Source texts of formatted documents
┌──
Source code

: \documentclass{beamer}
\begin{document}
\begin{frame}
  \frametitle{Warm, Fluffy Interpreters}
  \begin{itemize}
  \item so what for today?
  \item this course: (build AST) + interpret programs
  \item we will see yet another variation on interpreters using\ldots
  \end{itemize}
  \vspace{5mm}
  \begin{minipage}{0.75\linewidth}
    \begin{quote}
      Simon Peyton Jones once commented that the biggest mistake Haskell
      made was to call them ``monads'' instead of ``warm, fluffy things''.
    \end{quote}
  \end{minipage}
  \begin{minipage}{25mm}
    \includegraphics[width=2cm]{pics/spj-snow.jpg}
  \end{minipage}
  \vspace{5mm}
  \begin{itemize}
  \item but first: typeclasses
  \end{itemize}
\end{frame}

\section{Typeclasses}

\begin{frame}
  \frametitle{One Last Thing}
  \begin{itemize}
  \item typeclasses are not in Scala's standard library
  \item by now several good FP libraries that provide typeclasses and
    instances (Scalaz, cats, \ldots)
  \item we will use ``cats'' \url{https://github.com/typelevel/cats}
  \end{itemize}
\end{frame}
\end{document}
└──
┌──
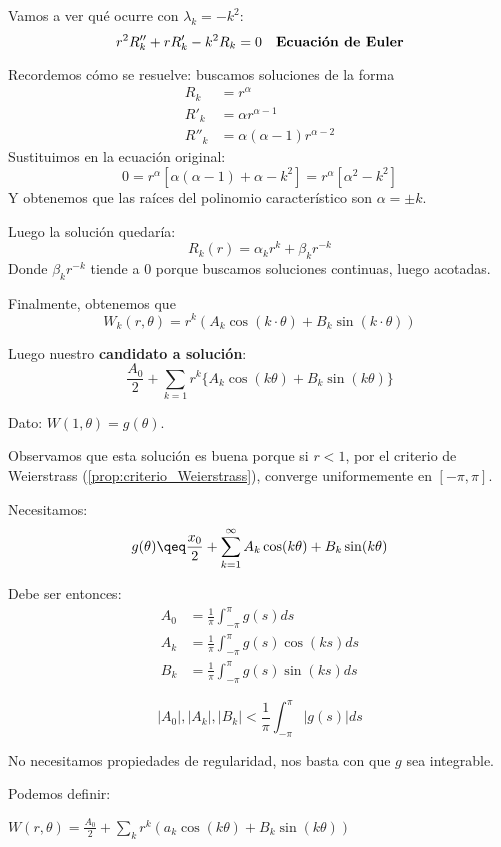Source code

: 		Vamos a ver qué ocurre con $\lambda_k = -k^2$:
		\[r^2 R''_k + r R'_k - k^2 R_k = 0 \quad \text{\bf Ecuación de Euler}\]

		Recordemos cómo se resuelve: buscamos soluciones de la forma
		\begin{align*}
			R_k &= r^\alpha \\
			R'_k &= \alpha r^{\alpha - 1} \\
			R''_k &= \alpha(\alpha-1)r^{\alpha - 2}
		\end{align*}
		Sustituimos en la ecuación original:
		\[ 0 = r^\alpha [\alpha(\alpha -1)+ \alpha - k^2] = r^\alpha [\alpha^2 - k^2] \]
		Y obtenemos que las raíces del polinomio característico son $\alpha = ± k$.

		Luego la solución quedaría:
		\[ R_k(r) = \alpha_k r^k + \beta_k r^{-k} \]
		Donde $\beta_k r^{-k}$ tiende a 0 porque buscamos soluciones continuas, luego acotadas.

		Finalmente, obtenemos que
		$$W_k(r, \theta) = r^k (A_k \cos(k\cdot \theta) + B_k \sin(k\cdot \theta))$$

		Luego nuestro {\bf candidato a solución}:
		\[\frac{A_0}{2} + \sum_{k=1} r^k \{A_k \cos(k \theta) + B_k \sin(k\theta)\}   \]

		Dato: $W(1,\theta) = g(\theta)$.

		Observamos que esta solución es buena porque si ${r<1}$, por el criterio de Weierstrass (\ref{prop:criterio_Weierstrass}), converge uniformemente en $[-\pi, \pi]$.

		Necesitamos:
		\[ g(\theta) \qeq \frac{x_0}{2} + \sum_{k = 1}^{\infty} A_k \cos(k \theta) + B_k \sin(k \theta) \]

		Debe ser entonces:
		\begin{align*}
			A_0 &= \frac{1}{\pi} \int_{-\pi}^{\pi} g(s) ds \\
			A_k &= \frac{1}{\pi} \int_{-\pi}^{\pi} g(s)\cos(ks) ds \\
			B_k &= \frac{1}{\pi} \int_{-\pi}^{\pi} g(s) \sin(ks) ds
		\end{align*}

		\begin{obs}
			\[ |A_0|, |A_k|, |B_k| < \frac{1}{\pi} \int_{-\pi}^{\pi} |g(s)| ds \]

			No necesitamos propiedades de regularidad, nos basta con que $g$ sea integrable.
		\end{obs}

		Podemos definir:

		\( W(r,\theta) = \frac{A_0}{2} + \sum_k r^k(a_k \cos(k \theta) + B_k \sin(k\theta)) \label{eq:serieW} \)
└──
┌──
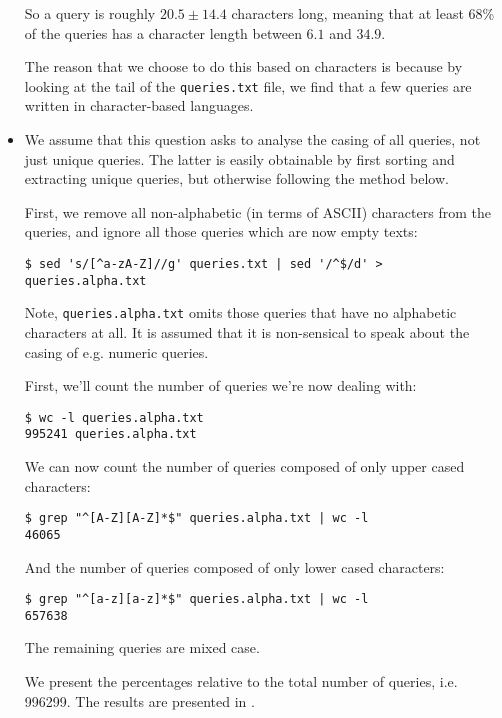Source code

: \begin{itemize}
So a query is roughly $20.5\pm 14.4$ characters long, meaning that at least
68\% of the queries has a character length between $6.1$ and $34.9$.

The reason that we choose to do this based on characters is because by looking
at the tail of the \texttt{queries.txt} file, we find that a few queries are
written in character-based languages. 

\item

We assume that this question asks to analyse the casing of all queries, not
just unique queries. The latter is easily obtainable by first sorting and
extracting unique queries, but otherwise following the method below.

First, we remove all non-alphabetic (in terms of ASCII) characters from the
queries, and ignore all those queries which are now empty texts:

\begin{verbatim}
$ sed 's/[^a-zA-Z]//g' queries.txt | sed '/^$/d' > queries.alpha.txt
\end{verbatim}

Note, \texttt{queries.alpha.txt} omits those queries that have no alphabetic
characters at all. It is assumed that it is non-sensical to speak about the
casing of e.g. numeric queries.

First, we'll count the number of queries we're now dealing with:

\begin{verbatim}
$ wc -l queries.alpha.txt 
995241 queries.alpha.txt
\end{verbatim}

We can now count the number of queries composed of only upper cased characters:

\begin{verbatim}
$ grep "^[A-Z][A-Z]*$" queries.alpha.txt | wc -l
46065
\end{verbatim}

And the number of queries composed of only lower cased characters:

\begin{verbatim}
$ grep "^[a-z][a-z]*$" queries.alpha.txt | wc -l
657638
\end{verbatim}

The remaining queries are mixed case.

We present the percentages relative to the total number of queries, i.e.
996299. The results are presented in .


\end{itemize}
└──
Task to carry out:
An answer consisting of the number alone is required: how many lines in the entries hold the string "only"?

Response box:
2